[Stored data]
+ + + +

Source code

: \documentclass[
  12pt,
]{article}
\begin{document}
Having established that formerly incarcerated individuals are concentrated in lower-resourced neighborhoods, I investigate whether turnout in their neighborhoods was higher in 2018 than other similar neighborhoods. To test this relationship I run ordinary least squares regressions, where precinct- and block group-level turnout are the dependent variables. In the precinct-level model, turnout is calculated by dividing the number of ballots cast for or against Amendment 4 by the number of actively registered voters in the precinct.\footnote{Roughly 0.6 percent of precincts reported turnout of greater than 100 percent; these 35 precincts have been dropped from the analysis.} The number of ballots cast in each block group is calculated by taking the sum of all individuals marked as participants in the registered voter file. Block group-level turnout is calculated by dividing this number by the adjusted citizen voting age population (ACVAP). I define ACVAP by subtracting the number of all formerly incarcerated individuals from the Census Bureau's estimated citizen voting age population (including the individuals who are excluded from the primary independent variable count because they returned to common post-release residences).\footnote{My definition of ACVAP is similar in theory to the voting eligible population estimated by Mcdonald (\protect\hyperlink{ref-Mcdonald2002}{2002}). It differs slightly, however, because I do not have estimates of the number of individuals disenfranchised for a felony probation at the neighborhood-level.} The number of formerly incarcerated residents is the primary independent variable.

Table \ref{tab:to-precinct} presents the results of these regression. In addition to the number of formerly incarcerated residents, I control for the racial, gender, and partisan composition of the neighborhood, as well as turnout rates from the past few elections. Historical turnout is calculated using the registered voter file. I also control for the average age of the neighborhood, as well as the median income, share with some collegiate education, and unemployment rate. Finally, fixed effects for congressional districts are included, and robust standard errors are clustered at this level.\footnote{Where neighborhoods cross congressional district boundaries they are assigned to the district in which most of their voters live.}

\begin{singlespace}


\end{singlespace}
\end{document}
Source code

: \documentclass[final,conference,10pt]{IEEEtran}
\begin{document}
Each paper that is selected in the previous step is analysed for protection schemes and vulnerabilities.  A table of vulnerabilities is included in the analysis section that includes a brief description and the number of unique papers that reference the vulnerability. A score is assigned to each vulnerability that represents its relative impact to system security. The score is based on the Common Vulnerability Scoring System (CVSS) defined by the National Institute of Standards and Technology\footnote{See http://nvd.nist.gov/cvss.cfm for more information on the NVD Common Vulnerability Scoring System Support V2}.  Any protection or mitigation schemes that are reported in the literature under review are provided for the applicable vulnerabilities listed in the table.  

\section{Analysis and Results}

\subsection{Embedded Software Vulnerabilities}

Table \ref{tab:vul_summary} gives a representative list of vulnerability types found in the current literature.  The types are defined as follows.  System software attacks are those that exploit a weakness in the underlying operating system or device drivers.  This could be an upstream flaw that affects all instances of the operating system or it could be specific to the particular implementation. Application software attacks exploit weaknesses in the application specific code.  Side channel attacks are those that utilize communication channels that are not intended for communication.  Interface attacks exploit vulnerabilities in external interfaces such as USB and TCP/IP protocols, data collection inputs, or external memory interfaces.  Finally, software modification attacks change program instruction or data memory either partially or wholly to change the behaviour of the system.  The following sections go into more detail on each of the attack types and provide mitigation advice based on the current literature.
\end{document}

+ + + +

■ **YOUR OBJECTIVE**: A complete answer lists each line of the data that holds the word "documentclass".

■ **RESPONSE BOX**:
: \documentclass[
: \documentclass[final,conference,10pt]{IEEEtran}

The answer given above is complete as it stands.